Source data
──────────────────────────────

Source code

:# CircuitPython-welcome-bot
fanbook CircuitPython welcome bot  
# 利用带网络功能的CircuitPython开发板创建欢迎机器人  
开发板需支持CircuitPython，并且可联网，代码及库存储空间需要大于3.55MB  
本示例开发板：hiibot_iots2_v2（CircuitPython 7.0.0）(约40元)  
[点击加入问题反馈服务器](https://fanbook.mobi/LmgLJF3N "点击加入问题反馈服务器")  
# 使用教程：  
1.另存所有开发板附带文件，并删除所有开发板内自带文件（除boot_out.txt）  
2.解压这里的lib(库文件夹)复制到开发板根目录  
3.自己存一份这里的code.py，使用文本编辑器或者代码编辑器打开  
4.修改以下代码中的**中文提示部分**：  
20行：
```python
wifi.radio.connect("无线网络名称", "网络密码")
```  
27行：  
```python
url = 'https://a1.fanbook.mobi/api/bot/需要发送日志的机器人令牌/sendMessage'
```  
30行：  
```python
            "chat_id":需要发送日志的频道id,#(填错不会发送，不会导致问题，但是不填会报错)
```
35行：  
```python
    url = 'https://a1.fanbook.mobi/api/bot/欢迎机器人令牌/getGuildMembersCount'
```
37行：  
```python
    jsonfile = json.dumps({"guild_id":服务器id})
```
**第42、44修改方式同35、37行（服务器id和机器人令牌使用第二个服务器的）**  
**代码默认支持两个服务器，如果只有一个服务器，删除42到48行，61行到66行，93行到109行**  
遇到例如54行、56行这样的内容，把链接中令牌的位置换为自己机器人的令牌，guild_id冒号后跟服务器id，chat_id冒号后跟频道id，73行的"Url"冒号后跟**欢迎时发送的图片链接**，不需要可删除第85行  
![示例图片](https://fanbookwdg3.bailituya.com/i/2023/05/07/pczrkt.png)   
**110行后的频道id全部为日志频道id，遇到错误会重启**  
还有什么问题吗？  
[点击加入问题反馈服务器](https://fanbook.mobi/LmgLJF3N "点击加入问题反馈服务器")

──────────────────────────────

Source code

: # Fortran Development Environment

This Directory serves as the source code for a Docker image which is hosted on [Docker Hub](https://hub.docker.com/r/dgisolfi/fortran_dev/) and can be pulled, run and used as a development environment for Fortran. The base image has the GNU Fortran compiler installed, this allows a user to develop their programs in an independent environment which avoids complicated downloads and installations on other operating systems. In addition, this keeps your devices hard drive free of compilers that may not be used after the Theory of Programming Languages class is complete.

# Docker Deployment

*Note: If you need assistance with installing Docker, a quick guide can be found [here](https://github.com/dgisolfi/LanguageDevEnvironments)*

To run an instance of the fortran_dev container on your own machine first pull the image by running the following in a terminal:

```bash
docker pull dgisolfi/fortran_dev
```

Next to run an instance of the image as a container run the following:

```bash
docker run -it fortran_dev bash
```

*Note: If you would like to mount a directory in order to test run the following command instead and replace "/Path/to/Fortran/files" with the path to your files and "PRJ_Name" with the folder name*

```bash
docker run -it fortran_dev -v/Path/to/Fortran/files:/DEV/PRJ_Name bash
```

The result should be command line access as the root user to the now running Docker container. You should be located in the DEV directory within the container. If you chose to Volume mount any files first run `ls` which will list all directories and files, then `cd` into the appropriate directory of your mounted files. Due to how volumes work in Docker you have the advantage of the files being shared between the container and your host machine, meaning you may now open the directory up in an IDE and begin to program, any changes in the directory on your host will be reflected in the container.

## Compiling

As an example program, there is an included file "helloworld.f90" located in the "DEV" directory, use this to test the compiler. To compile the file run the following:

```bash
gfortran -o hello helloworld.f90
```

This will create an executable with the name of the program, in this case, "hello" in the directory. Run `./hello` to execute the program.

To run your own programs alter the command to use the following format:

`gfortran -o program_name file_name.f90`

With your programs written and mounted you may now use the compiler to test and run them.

──────────────────────────────

How many of the lines above hold the word "instance"? Give only that number.

== Solution to this task ==
2